Emsal Mahkeme Kararı İstanbul Bölge Adliye Mahkemesi 14. Hukuk Dairesi 2018/1714 E. 2020/178 K. 20.02.2020 T.

Görüntülediğiniz mahkeme kararı kesinleşmiş bir karardır.

T.C.
BÖLGE ADLİYE MAHKEMESİ
14. HUKUK DAİRESİ
DOSYA NO: 2018/1714
KARAR NO : 2020/178
T Ü R K M İ L L E T İ A D I N A
İ S T İ N A F K A R A R I
İNCELENEN KARARIN
MAHKEMESİ: … 18. ASLİYE TİCARET MAHKEMESİ
TARİHİ : 12/07/2018
NUMARASI : 2018/352 E. 2018/892K.
DAVANIN KONUSU: Ticaret Sicil Memurunun Kararına İtiraz
Taraflar arasında görülen itiraz davasının ilk derece mahkemesince yapılan yargılaması sonucunda, ilamda yazılı nedenlerle davanın reddine ilişkin verilen karara karşı davacı vekili tarafından istinaf kanun yoluna başvurulması üzerine dairemize gönderilmiş olan dava dosyası incelendi.

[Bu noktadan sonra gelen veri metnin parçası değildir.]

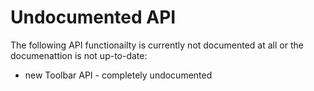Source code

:# Undocumented API
The following API functionailty is currently not documented at all or the documenattion is not up-to-date: 

* new Toolbar API - completely undocumented

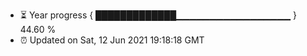 - ⏳ Year progress { █████████████▁▁▁▁▁▁▁▁▁▁▁▁▁▁▁▁▁ } 44.60 %
- ⏰ Updated on Sat, 12 Jun 2021 19:18:18 GMT

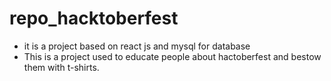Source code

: # repo_hacktoberfest

- it is a project based on react js and mysql for database
- This is a project used to educate people about hactoberfest and bestow them with t-shirts.


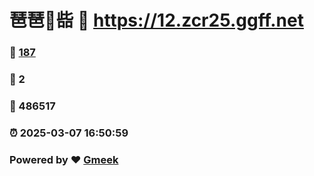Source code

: # 琶琶🔭啙 :link: https://12.zcr25.ggff.net 
### :page_facing_up: [187](https://12.zcr25.ggff.net/tag.html) 
### :speech_balloon: 2 
### :hibiscus: 486517 
### :alarm_clock: 2025-03-07 16:50:59 
### Powered by :heart: [Gmeek](https://github.com/Meekdai/Gmeek)
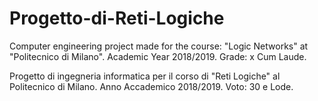 # Progetto-di-Reti-Logiche
Computer engineering project made for the course: "Logic Networks" at "Politecnico di Milano". Academic Year 2018/2019. Grade: x Cum Laude.

Progetto di ingegneria informatica per il corso di "Reti Logiche" al Politecnico di Milano. Anno Accademico 2018/2019. Voto: 30 e Lode.
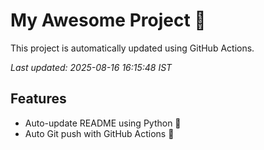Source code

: # My Awesome Project 🚀

This project is automatically updated using GitHub Actions.

_Last updated: 2025-08-16 16:15:48 IST_

## Features
- Auto-update README using Python 🐍
- Auto Git push with GitHub Actions 🤖
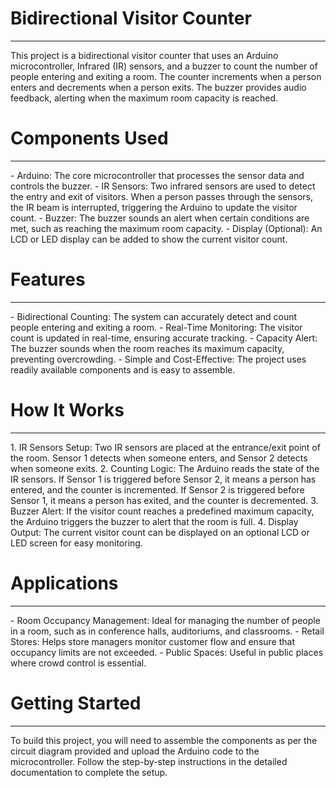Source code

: # Bidirectional Visitor Counter
<hr>
This project is a bidirectional visitor counter that uses an Arduino microcontroller, Infrared (IR) sensors, and a buzzer to count the number of people entering and exiting a room. The counter increments when a person enters and decrements when a person exits. The buzzer provides audio feedback, alerting when the maximum room capacity is reached.

# Components Used
<hr>
- Arduino: The core microcontroller that processes the sensor data and controls the buzzer.
- IR Sensors: Two infrared sensors are used to detect the entry and exit of visitors. When a person passes through the sensors, the IR beam is interrupted, triggering the Arduino to update the visitor count.
- Buzzer: The buzzer sounds an alert when certain conditions are met, such as reaching the maximum room capacity.
- Display (Optional): An LCD or LED display can be added to show the current visitor count.

# Features
<hr>
- Bidirectional Counting: The system can accurately detect and count people entering and exiting a room.
- Real-Time Monitoring: The visitor count is updated in real-time, ensuring accurate tracking.
- Capacity Alert: The buzzer sounds when the room reaches its maximum capacity, preventing overcrowding.
- Simple and Cost-Effective: The project uses readily available components and is easy to assemble.

# How It Works
<hr>
1. IR Sensors Setup: Two IR sensors are placed at the entrance/exit point of the room. Sensor 1 detects when someone enters, and Sensor 2 detects when someone exits.
2. Counting Logic: The Arduino reads the state of the IR sensors. If Sensor 1 is triggered before Sensor 2, it means a person has entered, and the counter is incremented. If Sensor 2 is triggered before Sensor 1, it means a person has exited, and the counter is decremented.
3. Buzzer Alert: If the visitor count reaches a predefined maximum capacity, the Arduino triggers the buzzer to alert that the room is full.
4. Display Output: The current visitor count can be displayed on an optional LCD or LED screen for easy monitoring.

# Applications
<hr>
- Room Occupancy Management: Ideal for managing the number of people in a room, such as in conference halls, auditoriums, and classrooms.
- Retail Stores: Helps store managers monitor customer flow and ensure that occupancy limits are not exceeded.
- Public Spaces: Useful in public places where crowd control is essential.

# Getting Started
<hr>
To build this project, you will need to assemble the components as per the circuit diagram provided and upload the Arduino code to the microcontroller. Follow the step-by-step instructions in the detailed documentation to complete the setup.


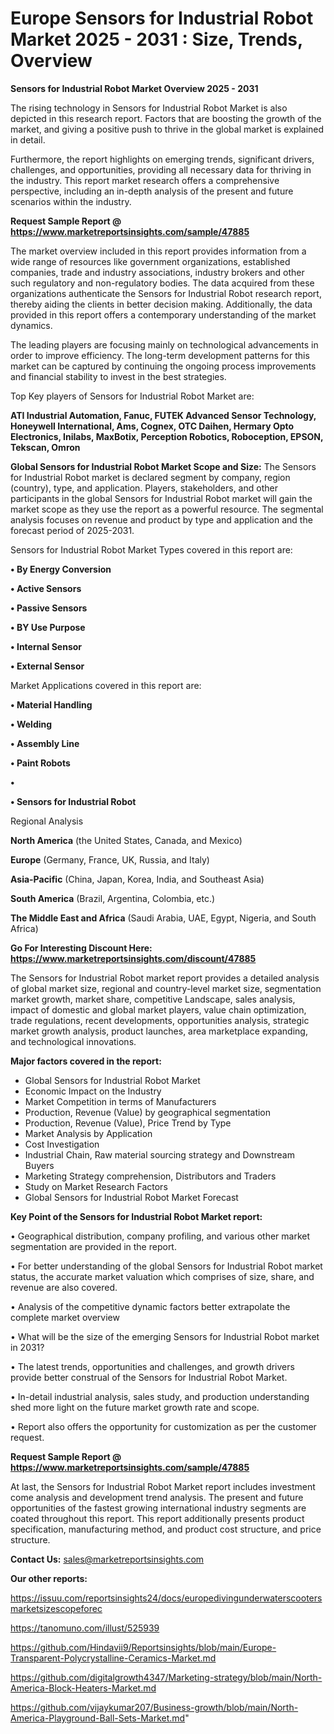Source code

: # Europe Sensors for Industrial Robot Market 2025 - 2031 : Size, Trends, Overview

<Strong> Sensors for Industrial Robot Market Overview 2025 - 2031</strong>

The rising technology in Sensors for Industrial Robot Market is also depicted in this research report. Factors that are boosting the growth of the market, and giving a positive push to thrive in the global market is explained in detail.

Furthermore, the report highlights on emerging trends, significant drivers, challenges, and opportunities, providing all necessary data for thriving in the industry. This report market research offers a comprehensive perspective, including an in-depth analysis of the present and future scenarios within the industry.

<strong>Request Sample Report @ <a href=https://www.marketreportsinsights.com/sample/47885>https://www.marketreportsinsights.com/sample/47885</a></strong>

The market overview included in this report provides information from a wide range of resources like government organizations, established companies, trade and industry associations, industry brokers and other such regulatory and non-regulatory bodies. The data acquired from these organizations authenticate the Sensors for Industrial Robot research report, thereby aiding the clients in better decision making. Additionally, the data provided in this report offers a contemporary understanding of the market dynamics.

The leading players are focusing mainly on technological advancements in order to improve efficiency. The long-term development patterns for this market can be captured by continuing the ongoing process improvements and financial stability to invest in the best strategies.

Top Key players of Sensors for Industrial Robot Market are:

<strong>ATI Industrial Automation, Fanuc, FUTEK Advanced Sensor Technology, Honeywell International, Ams, Cognex, OTC Daihen, Hermary Opto Electronics, Inilabs, MaxBotix, Perception Robotics, Roboception, EPSON, Tekscan, Omron</strong>

<strong><b>Global Sensors for Industrial Robot Market Scope and Size:</b></strong>
The Sensors for Industrial Robot market is declared segment by company, region (country), type, and application. Players, stakeholders, and other participants in the global Sensors for Industrial Robot market will gain the market scope as they use the report as a powerful resource. The segmental analysis focuses on revenue and product by type and application and the forecast period of 2025-2031.

Sensors for Industrial Robot Market Types covered in this report are:

<strong>•  By Energy Conversion

•  Active Sensors

•  Passive Sensors

•  BY Use Purpose

•  Internal Sensor

•  External Sensor</strong>

Market Applications covered in this report are:

<strong>•  Material Handling

•  Welding

•  Assembly Line

•  Paint Robots

•  

•  Sensors for Industrial Robot</strong> 

Regional Analysis

<strong>North America</strong> (the United States, Canada, and Mexico)

<strong>Europe</strong> (Germany, France, UK, Russia, and Italy)

<strong>Asia-Pacific</strong> (China, Japan, Korea, India, and Southeast Asia)

<strong>South America</strong> (Brazil, Argentina, Colombia, etc.)

<strong>The Middle East and Africa</strong> (Saudi Arabia, UAE, Egypt, Nigeria, and South Africa)

<strong>Go For Interesting Discount Here: <a href=https://www.marketreportsinsights.com/discount/47885>https://www.marketreportsinsights.com/discount/47885</a></strong>

The Sensors for Industrial Robot market report provides a detailed analysis of global market size, regional and country-level market size, segmentation market growth, market share, competitive Landscape, sales analysis, impact of domestic and global market players, value chain optimization, trade regulations, recent developments, opportunities analysis, strategic market growth analysis, product launches, area marketplace expanding, and technological innovations.

<strong><b>Major factors covered in the report:</b></strong>
<ul>
  <li>Global Sensors for Industrial Robot Market </li>
  <li>Economic Impact on the Industry</li>
  <li>Market Competition in terms of Manufacturers</li>
  <li>Production, Revenue (Value) by geographical segmentation</li>
  <li>Production, Revenue (Value), Price Trend by Type</li>
  <li>Market Analysis by Application</li>
  <li>Cost Investigation</li>
  <li>Industrial Chain, Raw material sourcing strategy and Downstream Buyers</li>
  <li>Marketing Strategy comprehension, Distributors and Traders</li>
  <li>Study on Market Research Factors</li>
  <li>Global Sensors for Industrial Robot Market Forecast</li>
</ul>

<strong><b>Key Point of the Sensors for Industrial Robot Market report:</b></strong>

• Geographical distribution, company profiling, and various other market segmentation are provided in the report.

• For better understanding of the global Sensors for Industrial Robot market status, the accurate market valuation which comprises of size, share, and revenue are also covered.

• Analysis of the competitive dynamic factors better extrapolate the complete market overview

• What will be the size of the emerging Sensors for Industrial Robot market in 2031?

• The latest trends, opportunities and challenges, and growth drivers provide better construal of the Sensors for Industrial Robot Market.

• In-detail industrial analysis, sales study, and production understanding shed more light on the future market growth rate and scope.

• Report also offers the opportunity for customization as per the customer request.

<strong>Request Sample Report @ <a href=https://www.marketreportsinsights.com/sample/47885>https://www.marketreportsinsights.com/sample/47885</a></strong>

At last, the Sensors for Industrial Robot Market report includes investment come analysis and development trend analysis. The present and future opportunities of the fastest growing international industry segments are coated throughout this report. This report additionally presents product specification, manufacturing method, and product cost structure, and price structure.

<strong>Contact Us:</strong>
sales@marketreportsinsights.com

<strong>Our other reports:</strong>

<a href=https://issuu.com/reportsinsights24/docs/europedivingunderwaterscootersmarketsizescopeforec>https://issuu.com/reportsinsights24/docs/europedivingunderwaterscootersmarketsizescopeforec</a>

<a href=https://tanomuno.com/illust/525939>https://tanomuno.com/illust/525939</a>

<a href=https://github.com/Hindavii9/Reportsinsights/blob/main/Europe-Transparent-Polycrystalline-Ceramics-Market.md>https://github.com/Hindavii9/Reportsinsights/blob/main/Europe-Transparent-Polycrystalline-Ceramics-Market.md</a>

<a href=https://github.com/digitalgrowth4347/Marketing-strategy/blob/main/North-America-Block-Heaters-Market.md>https://github.com/digitalgrowth4347/Marketing-strategy/blob/main/North-America-Block-Heaters-Market.md</a>

<a href=https://github.com/vijaykumar207/Business-growth/blob/main/North-America-Playground-Ball-Sets-Market.md>https://github.com/vijaykumar207/Business-growth/blob/main/North-America-Playground-Ball-Sets-Market.md</a>"
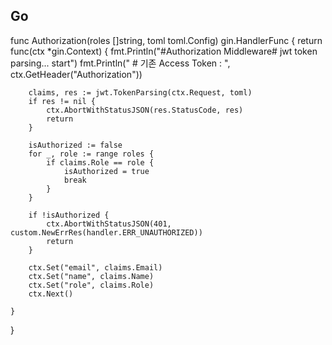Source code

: ## Go
func Authorization(roles []string, toml toml.Config) gin.HandlerFunc {
return func(ctx *gin.Context) {
fmt.Println("#Authorization Middleware# jwt token parsing... start")
fmt.Println(" # 기존 Access Token : ", ctx.GetHeader("Authorization"))

		claims, res := jwt.TokenParsing(ctx.Request, toml)
		if res != nil {
			ctx.AbortWithStatusJSON(res.StatusCode, res)
			return
		}

		isAuthorized := false
		for _, role := range roles {
			if claims.Role == role {
				isAuthorized = true
				break
			}
		}

		if !isAuthorized {
			ctx.AbortWithStatusJSON(401, custom.NewErrRes(handler.ERR_UNAUTHORIZED))
			return
		}

		ctx.Set("email", claims.Email)
		ctx.Set("name", claims.Name)
		ctx.Set("role", claims.Role)
		ctx.Next()

	}
}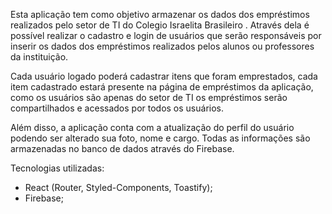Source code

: Esta aplicação tem como objetivo armazenar os dados dos empréstimos realizados pelo setor de TI do Colegio Israelita Brasileiro . Através dela é possível realizar o cadastro e login de usuários que serão responsáveis por inserir os dados dos empréstimos realizados pelos alunos ou professores da instituição.

Cada usuário logado poderá cadastrar itens que foram emprestados, cada item cadastrado estará presente na página de empréstimos da aplicação, como os usuários são apenas do setor de TI os empréstimos serão compartilhados e acessados por todos os usuários.

Além disso, a aplicação conta com a atualização do perfil do usuário podendo ser alterado sua foto, nome e cargo. Todas as informações são armazenadas no banco de dados através do Firebase.

Tecnologias utilizadas:
- React (Router, Styled-Components, Toastify);
- Firebase;
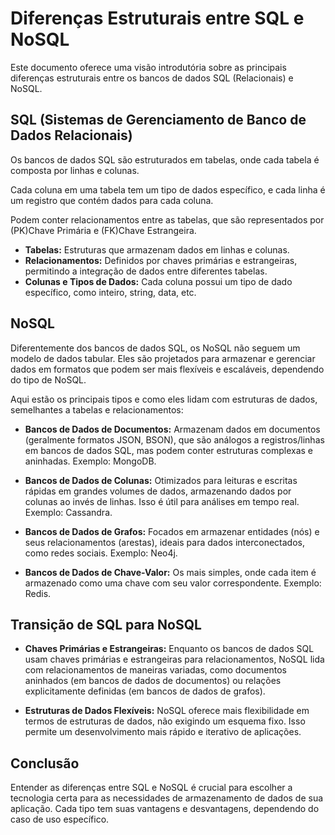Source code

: # Diferenças Estruturais entre SQL e NoSQL

Este documento oferece uma visão introdutória sobre as principais diferenças estruturais entre os bancos de dados SQL (Relacionais) e NoSQL.

## SQL (Sistemas de Gerenciamento de Banco de Dados Relacionais)

Os bancos de dados SQL são estruturados em tabelas, onde cada tabela é composta por linhas e colunas. 

Cada coluna em uma tabela tem um tipo de dados específico, e cada linha é um registro que contém dados para cada coluna.

Podem conter relacionamentos entre as tabelas, que são representados por (PK)Chave Primária e (FK)Chave Estrangeira.

- **Tabelas:** Estruturas que armazenam dados em linhas e colunas.
- **Relacionamentos:** Definidos por chaves primárias e estrangeiras, permitindo a integração de dados entre diferentes tabelas.
- **Colunas e Tipos de Dados:** Cada coluna possui um tipo de dado específico, como inteiro, string, data, etc.

## NoSQL

Diferentemente dos bancos de dados SQL, os NoSQL não seguem um modelo de dados tabular. Eles são projetados para armazenar e gerenciar dados em formatos que podem ser mais flexíveis e escaláveis, dependendo do tipo de NoSQL. 

Aqui estão os principais tipos e como eles lidam com estruturas de dados, semelhantes a tabelas e relacionamentos:

- **Bancos de Dados de Documentos:** Armazenam dados em documentos (geralmente formatos JSON, BSON), que são análogos a registros/linhas em bancos de dados SQL, mas podem conter estruturas complexas e aninhadas. Exemplo: MongoDB.
  
- **Bancos de Dados de Colunas:** Otimizados para leituras e escritas rápidas em grandes volumes de dados, armazenando dados por colunas ao invés de linhas. Isso é útil para análises em tempo real. Exemplo: Cassandra.
  
- **Bancos de Dados de Grafos:** Focados em armazenar entidades (nós) e seus relacionamentos (arestas), ideais para dados interconectados, como redes sociais. Exemplo: Neo4j.
  
- **Bancos de Dados de Chave-Valor:** Os mais simples, onde cada item é armazenado como uma chave com seu valor correspondente. Exemplo: Redis.

## Transição de SQL para NoSQL

- **Chaves Primárias e Estrangeiras:** Enquanto os bancos de dados SQL usam chaves primárias e estrangeiras para relacionamentos, NoSQL lida com relacionamentos de maneiras variadas, como documentos aninhados (em bancos de dados de documentos) ou relações explicitamente definidas (em bancos de dados de grafos).

- **Estruturas de Dados Flexíveis:** NoSQL oferece mais flexibilidade em termos de estruturas de dados, não exigindo um esquema fixo. Isso permite um desenvolvimento mais rápido e iterativo de aplicações.

## Conclusão

Entender as diferenças entre SQL e NoSQL é crucial para escolher a tecnologia certa para as necessidades de armazenamento de dados de sua aplicação. Cada tipo tem suas vantagens e desvantagens, dependendo do caso de uso específico.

TARAFLARIN İDDİA VE SAVUNMALARININ ÖZETİ
Davacı vekili dava dilekçesinde özetle; müvekkili şirketin …’nin 2017 yılına ait olağan genel kurul toplantısının 04.04.2018 tarihinde yapıldığını, şirket hissedarlarından … vekili …n sunmuş olduğu vekaletnamelerin geçerlik şartını taşımadığının tespit edilerek söz konusu hissedarın toplantıya usulüne uygun olarak katılmadığının tutanağa bağlandığını, toplantıya katılmadığı tespit edilmiş bulunan …’ın oy adedinin sehven tutanağa eklendiğini ve yönetim kurulu üyelerinin seçimine ilişkin kararların “584.369 olumsuz oya karşılık 657.681 olumlu oyla ve oybirliğiyle” ifadesiyle tutanağa geçirildiğini, toplantının 657.681 payın katılımıyla açıldığı ve gerçekleştirildiğini, 584.369 oyun toplantıya katılmadığının belli olduğunu, hazirun cetvelinde 584.369 hisse sahibi …’ın katılmamış olması dolayısıyla imzası bölümüne de olumsuz anlamda çizgi çekilmiş olduğunu, şirketin toplam 1.250.000 hisseden oluştuğunu, 645.666 hisse sahibi büyük hissedar … ile 12.015 hisse sahibi …’ın toplantıya, katıldığını yani toplam oyların %52,6’sını temsilen ve oyçokluğu ile toplantı ve karar nisabını sağlayarak ilgili kararları aldığını, kararın tescili talebinin davalı sicil müdürlüğünce reddedildiğini belirterek, İstanbul Ticaret Sicilinin11.04.2018 tarihli tescil red işleminin iptaline, 04.04.2018 tarihli şirket genel kurul toplantısı ile 05.04.2018 tarihli yönetim kurulunun seçimine ilişkin kararların tesciline, yargılama giderleri ile vekalet ücretinin karşı taraf üzerinde bırakılmasına karar verilmesini talep ve dava etmiştir.Davalı vekili cevap dilekçesinde özetle; tescil edilmeyen herhangi bir karara karşı tescilin iptali davası açılamayacağını, davanın mahiyeti gereği bir iptal davası olduğunu, dolayısıyla şirkete karşı açılması gerektiğini, müvekkiline husumet yöneltilemeyeceğini belirterek davanın reddine, yargılama giderleri ve vekalet ücretinin davacıya tahmiline karar verilmesini talep etmiştir.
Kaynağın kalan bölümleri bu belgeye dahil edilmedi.